Go through the records below and report each line with "közbeni" in it.

——————————

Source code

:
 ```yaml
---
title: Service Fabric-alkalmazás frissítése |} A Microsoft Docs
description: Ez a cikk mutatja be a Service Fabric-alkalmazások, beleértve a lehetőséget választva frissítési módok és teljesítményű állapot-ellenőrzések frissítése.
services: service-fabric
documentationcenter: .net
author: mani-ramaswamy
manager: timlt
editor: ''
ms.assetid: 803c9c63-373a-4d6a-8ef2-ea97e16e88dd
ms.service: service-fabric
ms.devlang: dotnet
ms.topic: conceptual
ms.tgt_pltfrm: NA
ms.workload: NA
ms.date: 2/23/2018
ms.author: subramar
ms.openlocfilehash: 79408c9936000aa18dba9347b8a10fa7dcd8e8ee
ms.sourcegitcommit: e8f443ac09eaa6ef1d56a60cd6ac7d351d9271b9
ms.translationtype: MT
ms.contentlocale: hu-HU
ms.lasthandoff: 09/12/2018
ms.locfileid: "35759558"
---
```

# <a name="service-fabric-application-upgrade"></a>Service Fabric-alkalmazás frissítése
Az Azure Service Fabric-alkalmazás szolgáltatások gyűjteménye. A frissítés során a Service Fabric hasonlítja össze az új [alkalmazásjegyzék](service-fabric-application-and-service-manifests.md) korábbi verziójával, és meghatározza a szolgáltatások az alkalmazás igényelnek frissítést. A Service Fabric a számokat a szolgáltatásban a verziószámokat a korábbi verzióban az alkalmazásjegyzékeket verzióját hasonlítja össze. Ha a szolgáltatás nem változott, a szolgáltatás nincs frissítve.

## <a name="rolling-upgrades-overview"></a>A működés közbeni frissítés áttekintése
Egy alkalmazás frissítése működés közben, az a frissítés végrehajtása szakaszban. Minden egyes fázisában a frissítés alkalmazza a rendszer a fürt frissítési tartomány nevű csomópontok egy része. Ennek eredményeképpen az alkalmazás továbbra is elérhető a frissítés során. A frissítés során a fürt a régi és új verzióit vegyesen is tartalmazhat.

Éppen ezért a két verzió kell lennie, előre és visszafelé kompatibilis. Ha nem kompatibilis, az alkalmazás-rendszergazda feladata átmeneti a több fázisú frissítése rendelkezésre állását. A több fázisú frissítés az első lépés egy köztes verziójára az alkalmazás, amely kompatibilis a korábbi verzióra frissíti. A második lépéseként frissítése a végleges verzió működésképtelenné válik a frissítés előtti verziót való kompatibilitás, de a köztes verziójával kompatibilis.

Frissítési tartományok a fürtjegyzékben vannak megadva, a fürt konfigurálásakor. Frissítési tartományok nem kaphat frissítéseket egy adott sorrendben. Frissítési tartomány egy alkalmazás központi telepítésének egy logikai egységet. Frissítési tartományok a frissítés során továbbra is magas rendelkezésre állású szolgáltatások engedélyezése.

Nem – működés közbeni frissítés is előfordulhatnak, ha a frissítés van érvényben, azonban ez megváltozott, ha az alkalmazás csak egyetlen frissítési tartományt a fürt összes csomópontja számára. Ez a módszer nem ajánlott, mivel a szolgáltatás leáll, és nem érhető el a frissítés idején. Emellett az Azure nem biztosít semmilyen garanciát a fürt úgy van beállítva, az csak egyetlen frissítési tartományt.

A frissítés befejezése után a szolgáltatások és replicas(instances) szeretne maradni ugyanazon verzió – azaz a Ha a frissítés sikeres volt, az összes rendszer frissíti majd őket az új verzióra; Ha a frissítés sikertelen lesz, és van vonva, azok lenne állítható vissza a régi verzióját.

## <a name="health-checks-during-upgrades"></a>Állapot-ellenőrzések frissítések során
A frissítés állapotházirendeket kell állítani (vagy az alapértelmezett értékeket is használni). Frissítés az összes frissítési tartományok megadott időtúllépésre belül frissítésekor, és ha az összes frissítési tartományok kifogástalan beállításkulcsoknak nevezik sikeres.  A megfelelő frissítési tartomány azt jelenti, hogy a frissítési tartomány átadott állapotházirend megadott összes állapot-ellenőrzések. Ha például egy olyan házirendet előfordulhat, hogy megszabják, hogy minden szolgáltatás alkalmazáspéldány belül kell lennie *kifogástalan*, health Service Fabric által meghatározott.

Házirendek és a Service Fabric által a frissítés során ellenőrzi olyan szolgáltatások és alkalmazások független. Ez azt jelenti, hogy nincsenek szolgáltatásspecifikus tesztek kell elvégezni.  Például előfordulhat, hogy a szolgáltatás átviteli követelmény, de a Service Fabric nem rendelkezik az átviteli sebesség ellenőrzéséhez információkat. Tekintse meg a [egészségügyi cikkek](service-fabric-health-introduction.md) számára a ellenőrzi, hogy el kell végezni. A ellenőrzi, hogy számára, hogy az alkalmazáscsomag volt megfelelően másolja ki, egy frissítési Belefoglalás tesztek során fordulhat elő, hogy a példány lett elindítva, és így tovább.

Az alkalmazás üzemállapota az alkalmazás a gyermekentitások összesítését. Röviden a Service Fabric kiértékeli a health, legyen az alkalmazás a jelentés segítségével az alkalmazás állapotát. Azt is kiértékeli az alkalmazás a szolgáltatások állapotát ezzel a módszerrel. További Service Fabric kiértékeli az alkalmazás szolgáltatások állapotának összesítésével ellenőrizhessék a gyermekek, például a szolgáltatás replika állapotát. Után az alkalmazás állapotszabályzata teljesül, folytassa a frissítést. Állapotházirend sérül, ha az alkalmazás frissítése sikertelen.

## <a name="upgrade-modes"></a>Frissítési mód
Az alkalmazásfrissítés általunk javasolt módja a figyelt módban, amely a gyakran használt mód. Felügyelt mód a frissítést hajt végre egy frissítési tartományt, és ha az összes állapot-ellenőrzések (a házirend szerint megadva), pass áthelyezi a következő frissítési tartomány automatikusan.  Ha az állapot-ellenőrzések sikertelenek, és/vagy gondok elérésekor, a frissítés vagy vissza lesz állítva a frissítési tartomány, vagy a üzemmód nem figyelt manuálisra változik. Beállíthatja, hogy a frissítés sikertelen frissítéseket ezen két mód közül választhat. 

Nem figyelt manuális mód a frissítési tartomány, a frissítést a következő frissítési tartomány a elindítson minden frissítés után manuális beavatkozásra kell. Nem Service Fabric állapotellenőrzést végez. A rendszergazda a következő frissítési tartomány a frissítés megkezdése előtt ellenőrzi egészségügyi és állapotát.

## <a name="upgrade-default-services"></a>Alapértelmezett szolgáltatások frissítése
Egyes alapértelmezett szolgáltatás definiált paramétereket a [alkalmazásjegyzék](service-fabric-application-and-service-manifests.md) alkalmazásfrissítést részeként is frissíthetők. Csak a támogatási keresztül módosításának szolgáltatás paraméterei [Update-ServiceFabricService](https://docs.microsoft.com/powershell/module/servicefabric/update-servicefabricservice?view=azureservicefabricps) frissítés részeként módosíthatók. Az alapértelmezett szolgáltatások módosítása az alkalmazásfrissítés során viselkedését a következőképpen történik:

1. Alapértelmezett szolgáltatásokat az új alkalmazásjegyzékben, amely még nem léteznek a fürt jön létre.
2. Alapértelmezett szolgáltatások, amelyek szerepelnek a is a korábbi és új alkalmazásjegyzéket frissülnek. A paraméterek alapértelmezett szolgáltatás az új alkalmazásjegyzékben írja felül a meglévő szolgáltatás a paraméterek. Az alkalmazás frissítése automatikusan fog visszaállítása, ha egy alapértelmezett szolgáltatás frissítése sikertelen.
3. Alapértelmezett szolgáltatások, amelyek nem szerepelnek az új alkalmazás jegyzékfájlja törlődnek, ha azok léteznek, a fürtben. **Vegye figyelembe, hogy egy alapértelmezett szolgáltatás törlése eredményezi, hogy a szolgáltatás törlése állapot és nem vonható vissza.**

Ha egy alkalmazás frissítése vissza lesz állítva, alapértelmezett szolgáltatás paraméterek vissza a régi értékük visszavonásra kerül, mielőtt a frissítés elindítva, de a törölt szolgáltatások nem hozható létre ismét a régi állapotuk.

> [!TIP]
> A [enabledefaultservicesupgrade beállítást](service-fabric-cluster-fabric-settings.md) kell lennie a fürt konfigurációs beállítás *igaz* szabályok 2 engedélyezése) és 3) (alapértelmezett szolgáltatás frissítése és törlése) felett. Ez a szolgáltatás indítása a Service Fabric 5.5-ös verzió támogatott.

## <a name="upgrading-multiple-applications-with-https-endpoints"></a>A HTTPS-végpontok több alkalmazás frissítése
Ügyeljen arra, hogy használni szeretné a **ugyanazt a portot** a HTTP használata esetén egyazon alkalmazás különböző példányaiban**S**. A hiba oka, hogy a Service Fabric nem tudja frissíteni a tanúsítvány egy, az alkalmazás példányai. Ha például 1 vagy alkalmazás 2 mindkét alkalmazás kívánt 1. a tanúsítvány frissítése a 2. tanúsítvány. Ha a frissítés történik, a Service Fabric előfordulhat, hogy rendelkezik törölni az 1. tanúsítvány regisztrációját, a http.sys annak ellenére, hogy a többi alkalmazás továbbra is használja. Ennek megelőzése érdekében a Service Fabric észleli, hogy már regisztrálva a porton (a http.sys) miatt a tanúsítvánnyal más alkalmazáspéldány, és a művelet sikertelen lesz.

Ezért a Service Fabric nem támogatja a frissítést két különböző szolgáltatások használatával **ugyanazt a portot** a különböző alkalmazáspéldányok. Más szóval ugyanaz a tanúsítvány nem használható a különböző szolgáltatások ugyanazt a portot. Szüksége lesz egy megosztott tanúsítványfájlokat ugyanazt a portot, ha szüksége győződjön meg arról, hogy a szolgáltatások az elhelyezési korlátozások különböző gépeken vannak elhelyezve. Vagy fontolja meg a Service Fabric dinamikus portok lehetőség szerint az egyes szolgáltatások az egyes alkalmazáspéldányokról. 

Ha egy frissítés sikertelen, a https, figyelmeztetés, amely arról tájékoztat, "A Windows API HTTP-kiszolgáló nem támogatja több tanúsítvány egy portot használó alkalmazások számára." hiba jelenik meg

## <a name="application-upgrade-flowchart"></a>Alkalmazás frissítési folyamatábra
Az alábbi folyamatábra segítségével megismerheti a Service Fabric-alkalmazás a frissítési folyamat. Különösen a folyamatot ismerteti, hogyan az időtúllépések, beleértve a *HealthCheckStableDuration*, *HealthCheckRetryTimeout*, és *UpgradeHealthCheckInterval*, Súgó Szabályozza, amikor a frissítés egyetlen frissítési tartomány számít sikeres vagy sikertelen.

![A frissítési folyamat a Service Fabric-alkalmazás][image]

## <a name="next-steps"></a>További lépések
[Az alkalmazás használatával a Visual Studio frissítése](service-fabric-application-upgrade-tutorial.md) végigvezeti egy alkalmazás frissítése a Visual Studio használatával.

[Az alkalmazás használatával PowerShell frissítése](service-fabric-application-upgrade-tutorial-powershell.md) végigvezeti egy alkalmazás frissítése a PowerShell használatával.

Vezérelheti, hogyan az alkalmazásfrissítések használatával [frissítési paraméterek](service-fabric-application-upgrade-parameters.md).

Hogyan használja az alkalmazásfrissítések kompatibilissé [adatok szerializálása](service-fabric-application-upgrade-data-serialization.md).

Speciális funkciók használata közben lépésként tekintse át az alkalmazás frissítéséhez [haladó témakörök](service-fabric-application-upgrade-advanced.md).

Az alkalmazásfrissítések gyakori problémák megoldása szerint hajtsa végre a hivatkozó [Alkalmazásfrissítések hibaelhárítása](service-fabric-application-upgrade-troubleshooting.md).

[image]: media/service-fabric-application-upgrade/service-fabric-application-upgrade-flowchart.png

——————————

• _ANSWER BOX_
## <a name="rolling-upgrades-overview"></a>A működés közbeni frissítés áttekintése
Nem – működés közbeni frissítés is előfordulhatnak, ha a frissítés van érvényben, azonban ez megváltozott, ha az alkalmazás csak egyetlen frissítési tartományt a fürt összes csomópontja számára. Ez a módszer nem ajánlott, mivel a szolgáltatás leáll, és nem érhető el a frissítés idején. Emellett az Azure nem biztosít semmilyen garanciát a fürt úgy van beállítva, az csak egyetlen frissítési tartományt.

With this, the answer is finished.